Von Atomwaffen geht keine Gefahr aus. Sondern von denen, die sie benutzen wollen. Deshalb ist es gar nicht schlecht, ein paar davon auf Lager zu haben. Damit die potentiellen Nutzer des Arsenals begreifen: Wer als erster bombt, stirbt bestenfalls als zweiter. Das hat vierzig Jahre im kalten Krieg hervorragend funktioniert. Nichts spricht dagegen, dass es so bleibt. Dass Atomwaffen hierzulande stationiert sind, hat einen entscheidenden Vorteil: So lassen sich Amerikaner und Europäer schlecht auseinander dividieren. Und dass Russland auf alle Zeiten antiimperialistisch agiert, halte ich für ein Gerücht. Sorry, Guido.
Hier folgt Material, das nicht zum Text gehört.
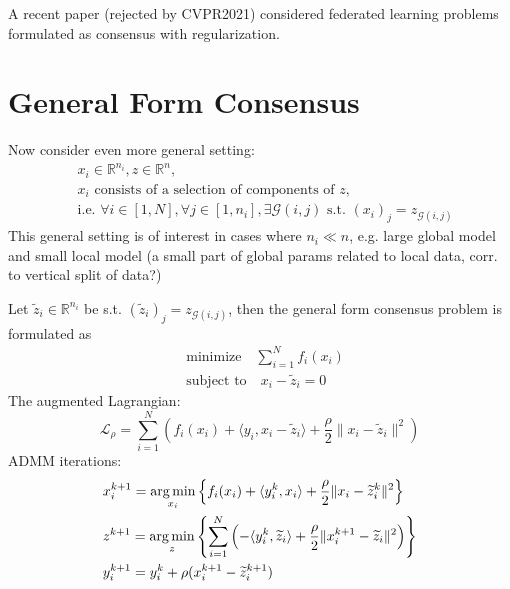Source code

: \begin{remark}
A recent paper \cite{hanzely2020federated} (rejected by CVPR2021) considered federated learning problems formulated as consensus with regularization.
\end{remark}

\section{General Form Consensus}

Now consider even more general setting:
\begin{align*}
    & x_i \in \mathbb{R}^{n_i}, z \in \mathbb{R}^n, \\
    & \text{$x_i$ consists of a selection of components of $z$,} \\
    & \text{i.e. } \forall i \in [1,N], \forall j \in [1,n_i], \exists \mathcal{G}(i,j) \text{ s.t. } (x_i)_j = z_{\mathcal{G}(i,j)}
\end{align*}
This general setting is of interest in cases where $n_i \ll n$, e.g. large global model and small local model (a small part of global params related to local data, corr. to vertical split of data?)

Let $\widetilde{z}_i \in \mathbb{R}^{n_i}$ be s.t. $(\widetilde{z}_i)_j = z_{\mathcal{G}(i,j)}$, then the general form consensus problem is formulated as
\begin{align*}
    & \text{minimize} \quad \sum\limits_{i=1}^N f_i(x_i) \\
    & \text{subject to} \quad x_i - \widetilde{z}_i = 0
\end{align*}
The augmented Lagrangian:
$$\mathcal{L}_{\rho} = \sum\limits_{i=1}^N \left( f_i(x_i) + \langle y_i, x_i-\widetilde{z}_i \rangle + \dfrac{\rho}{2} \lVert  x_i - \widetilde{z}_i \rVert^2 \right)$$
ADMM iterations:
\begin{align*}
    & x_i^{k+1} = \operatorname*{arg\,min}_{x_i} \left\{ f_i(x_i) + \langle y_i^k, x_i \rangle + \dfrac{\rho}{2}\lVert x_i-\widetilde{z}_i^k \rVert^2 \right\} \\
    & z^{k+1} = \operatorname*{arg\,min}_{z} \left\{ \sum\limits_{i=1}^N \left( -\langle y_i^k, \widetilde{z}_i \rangle + \dfrac{\rho}{2}\lVert x_i^{k+1}-\widetilde{z}_i \rVert^2 \right) \right\} \\
    & y_i^{k+1} = y_i^k + \rho (x_i^{k+1} - \widetilde{z}_i^{k+1})
\end{align*}


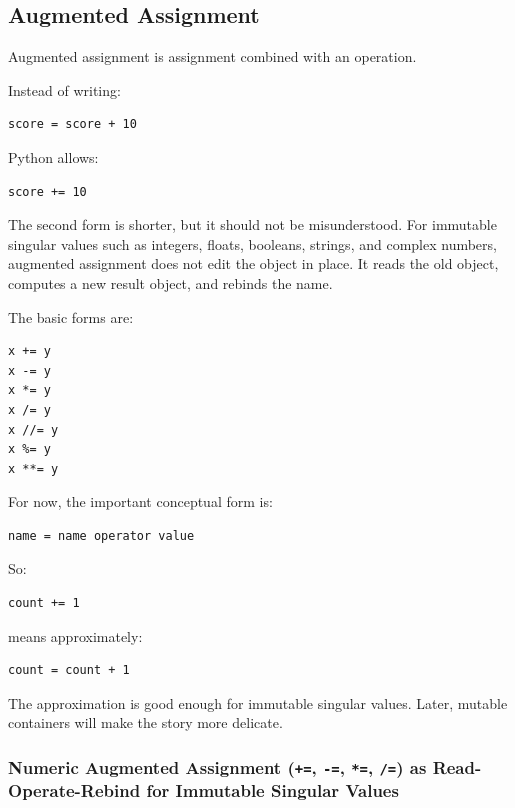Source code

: \subsection{Augmented Assignment}

Augmented assignment is assignment combined with an operation.

Instead of writing:

\begin{verbatim}
score = score + 10
\end{verbatim}

Python allows:

\begin{verbatim}
score += 10
\end{verbatim}

The second form is shorter, but it should not be misunderstood. For immutable singular values such as integers, floats, booleans, strings, and complex numbers, augmented assignment does not edit the object in place. It reads the old object, computes a new result object, and rebinds the name.

The basic forms are:

\begin{verbatim}
x += y
x -= y
x *= y
x /= y
x //= y
x %= y
x **= y
\end{verbatim}

For now, the important conceptual form is:

\begin{verbatim}
name = name operator value
\end{verbatim}

So:

\begin{verbatim}
count += 1
\end{verbatim}

means approximately:

\begin{verbatim}
count = count + 1
\end{verbatim}

The approximation is good enough for immutable singular values. Later, mutable containers will make the story more delicate.

\subsubsection{Numeric Augmented Assignment (\texttt{+=}, \texttt{-=}, \texttt{*=}, \texttt{/=}) as Read-Operate-Rebind for Immutable Singular Values}

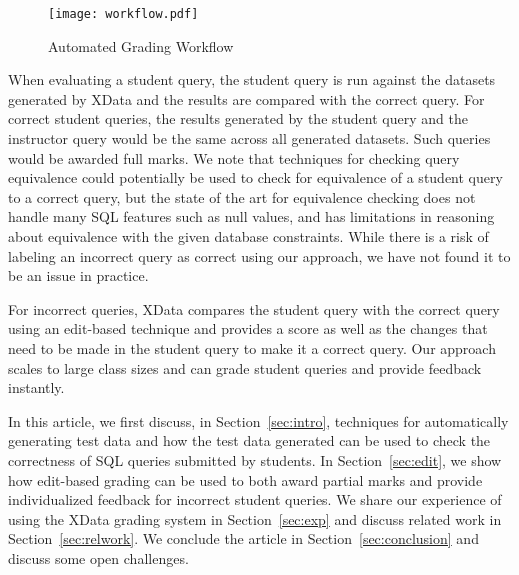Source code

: \begin{figure}
	\centering\texttt{[image: workflow.pdf]}
		\caption{Automated Grading Workflow}
		\label{fig:workflow}
\end{figure}


When evaluating a student query, the student query is run against the datasets generated by XData and the results are compared with the correct query. For correct student queries, the results generated by the student query and the instructor query would be the same across all generated datasets. Such queries would be awarded full marks. We note that techniques for checking query equivalence could potentially be used to check for equivalence of a student query to a correct query, but the state of the art for equivalence checking does not handle many SQL features such as null values, and has limitations in reasoning about equivalence with the given database constraints.  While there is a risk of labeling an incorrect query as correct using our approach, we have not found it to be an issue in practice.

For incorrect queries, XData compares the student query with the correct query using an edit-based technique and provides a score as well as the changes that need to be made in the student query to make it a correct query. Our approach scales to large class sizes and can grade student queries and provide feedback instantly. 

In this article, we first discuss, in Section~\ref{sec:intro}, techniques for automatically generating test data and how the test data generated can be used to check the correctness of SQL queries submitted by students. In Section~\ref{sec:edit}, we show how edit-based grading can be used to both award partial marks and provide individualized feedback for incorrect student queries. We share our experience of using the XData grading system in Section~\ref{sec:exp} and discuss related work in Section~\ref{sec:relwork}. We conclude the article in Section~\ref{sec:conclusion} and discuss some open challenges.  

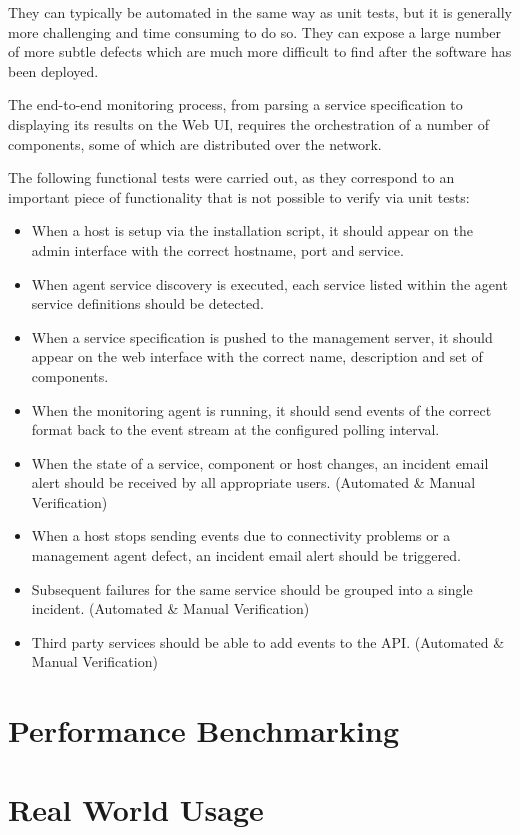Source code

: \documentclass{cshonours}
\begin{document}
They can typically be automated in the same way as unit tests, but it is generally more challenging and time consuming to do so. They can expose a large number of more subtle defects which are much more difficult to find after the software has been deployed.

The end-to-end monitoring process, from parsing a service specification to displaying its results on the Web UI, requires the orchestration of a number of components, some of which are distributed over the network.

The following functional tests were carried out, as they correspond to an important piece of functionality that is not possible to verify via unit tests:

\begin{itemize}
  \item When a host is setup via the installation script, it should appear on the admin interface with the correct hostname, port and service.
  \item When agent service discovery is executed, each service listed within the agent service definitions should be detected.
  \item When a service specification is pushed to the management server, it should appear on the web interface with the correct name, description and set of components.
  \item When the monitoring agent is running, it should send events of the correct format back to the event stream at the configured polling interval.
  \item When the state of a service, component or host changes, an incident email alert should be received by all appropriate users. (Automated \& Manual Verification)
  \item When a host stops sending events due to connectivity problems or a management agent defect, an incident email alert should be triggered.
  \item Subsequent failures for the same service should be grouped into a single incident. (Automated \& Manual Verification)
  \item Third party services should be able to add events to the API. (Automated \& Manual Verification)
\end{itemize}

\section{Performance Benchmarking}
\section{Real World Usage}
\end{document}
Diese Ziele lassen sich natürlich auch mit geringeren Arsenalen erreichen. Aber wichtig bleibt, dass Amerikaner, Chinesen und Russen im Gleichklang abrüsten und sich kein Ungleichgewicht ergibt. Ebenso entscheidend ist, dass die Amerikaner auf eine Bedrohung Europas nicht nur mit Waffen reagieren können, die auf amerikanischen Boden stationiert sind. Das war der strategische Grund für den NATO-Doppelbeschluß und der ist nach wie vor richtig.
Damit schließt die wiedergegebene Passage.